> [WORK TASK]
Which lines below contain "string"? Pull them out.

> [TASK MATERIAL]
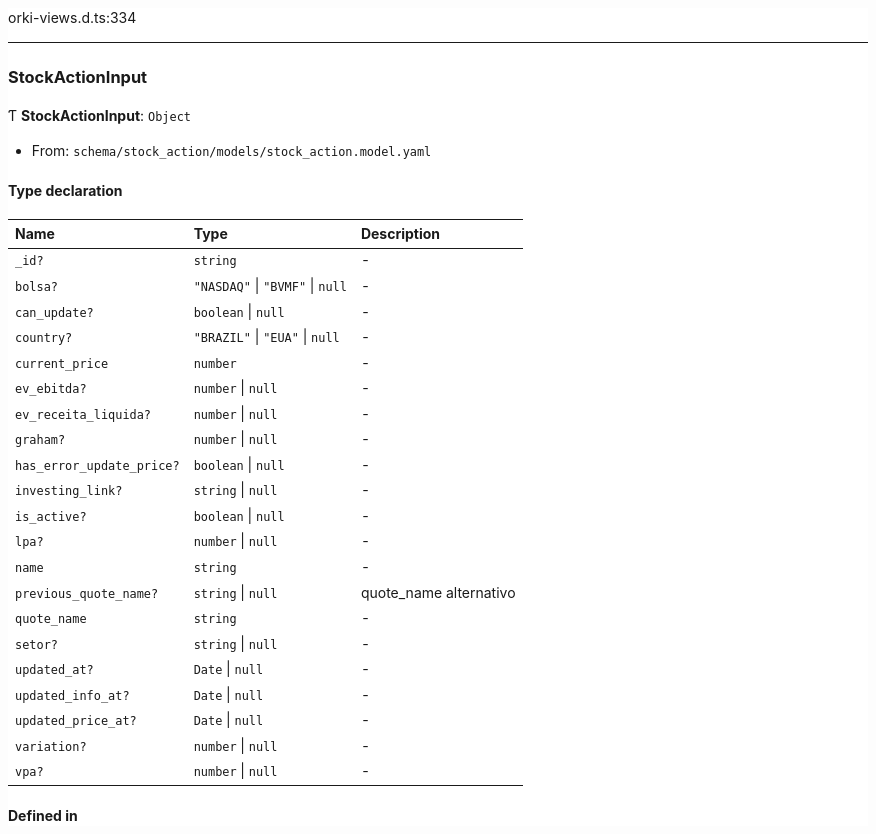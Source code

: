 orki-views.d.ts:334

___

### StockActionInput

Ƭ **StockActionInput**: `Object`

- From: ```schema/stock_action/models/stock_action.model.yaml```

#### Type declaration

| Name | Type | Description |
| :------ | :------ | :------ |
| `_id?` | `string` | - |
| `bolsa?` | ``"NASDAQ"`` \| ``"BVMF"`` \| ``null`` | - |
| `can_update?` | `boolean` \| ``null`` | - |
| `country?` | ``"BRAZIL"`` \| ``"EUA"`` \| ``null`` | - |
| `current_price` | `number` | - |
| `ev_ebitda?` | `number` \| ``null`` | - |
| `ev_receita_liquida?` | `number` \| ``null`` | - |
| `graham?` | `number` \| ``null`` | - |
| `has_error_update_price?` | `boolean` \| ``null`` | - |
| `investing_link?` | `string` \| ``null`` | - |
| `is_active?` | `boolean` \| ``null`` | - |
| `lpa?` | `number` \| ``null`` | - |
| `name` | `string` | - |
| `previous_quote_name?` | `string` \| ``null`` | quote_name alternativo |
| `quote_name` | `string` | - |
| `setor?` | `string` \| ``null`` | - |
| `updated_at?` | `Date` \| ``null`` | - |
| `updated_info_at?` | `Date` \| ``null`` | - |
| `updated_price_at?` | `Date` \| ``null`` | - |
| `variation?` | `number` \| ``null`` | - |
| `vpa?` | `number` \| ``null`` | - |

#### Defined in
---
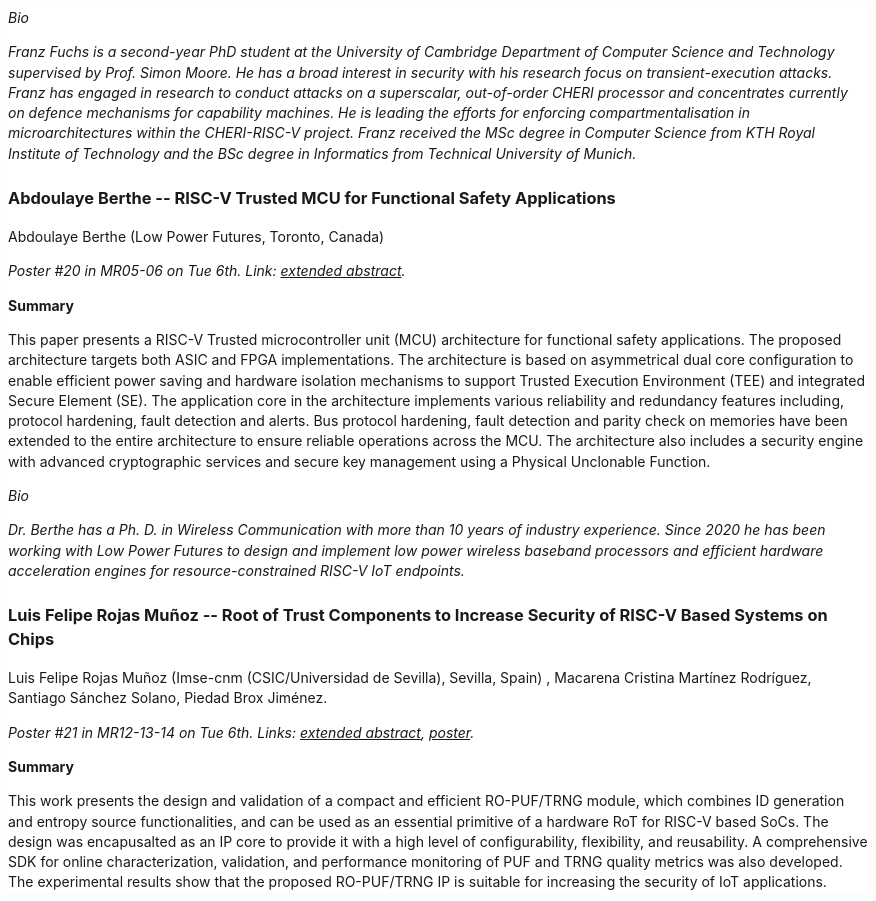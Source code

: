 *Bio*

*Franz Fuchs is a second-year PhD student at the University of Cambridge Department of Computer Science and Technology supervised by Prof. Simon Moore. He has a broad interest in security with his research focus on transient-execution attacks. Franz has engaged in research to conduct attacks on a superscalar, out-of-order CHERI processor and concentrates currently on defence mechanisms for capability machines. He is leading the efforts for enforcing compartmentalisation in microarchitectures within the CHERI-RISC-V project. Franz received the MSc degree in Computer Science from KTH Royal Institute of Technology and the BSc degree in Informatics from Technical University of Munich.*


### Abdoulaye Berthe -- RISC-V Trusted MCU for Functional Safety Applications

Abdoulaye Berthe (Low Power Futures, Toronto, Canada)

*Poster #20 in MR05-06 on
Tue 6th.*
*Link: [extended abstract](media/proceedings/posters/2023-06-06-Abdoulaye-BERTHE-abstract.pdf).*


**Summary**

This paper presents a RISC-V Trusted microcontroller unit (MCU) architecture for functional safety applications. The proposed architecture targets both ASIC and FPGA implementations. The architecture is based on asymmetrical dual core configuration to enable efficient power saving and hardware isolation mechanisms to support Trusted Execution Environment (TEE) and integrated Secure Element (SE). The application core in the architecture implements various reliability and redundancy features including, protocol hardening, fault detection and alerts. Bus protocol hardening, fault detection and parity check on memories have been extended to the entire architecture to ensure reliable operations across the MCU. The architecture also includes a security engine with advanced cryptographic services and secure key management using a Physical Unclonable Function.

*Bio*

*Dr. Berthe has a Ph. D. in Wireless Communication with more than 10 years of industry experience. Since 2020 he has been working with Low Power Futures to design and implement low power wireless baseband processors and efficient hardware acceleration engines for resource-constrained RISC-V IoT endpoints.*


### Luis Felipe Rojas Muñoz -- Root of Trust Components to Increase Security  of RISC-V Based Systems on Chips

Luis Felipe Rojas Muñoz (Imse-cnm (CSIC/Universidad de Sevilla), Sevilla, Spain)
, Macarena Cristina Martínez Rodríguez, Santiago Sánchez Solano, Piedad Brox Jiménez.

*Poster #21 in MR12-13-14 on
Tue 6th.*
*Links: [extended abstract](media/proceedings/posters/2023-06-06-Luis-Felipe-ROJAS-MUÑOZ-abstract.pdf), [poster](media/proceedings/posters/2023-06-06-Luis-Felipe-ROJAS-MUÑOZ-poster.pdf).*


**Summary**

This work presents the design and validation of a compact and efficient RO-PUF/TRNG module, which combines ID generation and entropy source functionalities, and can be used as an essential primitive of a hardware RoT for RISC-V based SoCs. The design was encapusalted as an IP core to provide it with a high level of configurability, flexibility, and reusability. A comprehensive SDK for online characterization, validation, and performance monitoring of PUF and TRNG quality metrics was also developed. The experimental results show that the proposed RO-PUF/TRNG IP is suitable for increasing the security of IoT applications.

> [EXERCISE ANSWER]
| `_id?` | `string` | - |
| `investing_link?` | `string` \| ``null`` | - |
| `name` | `string` | - |
| `previous_quote_name?` | `string` \| ``null`` | quote_name alternativo |
| `quote_name` | `string` | - |
| `setor?` | `string` \| ``null`` | - |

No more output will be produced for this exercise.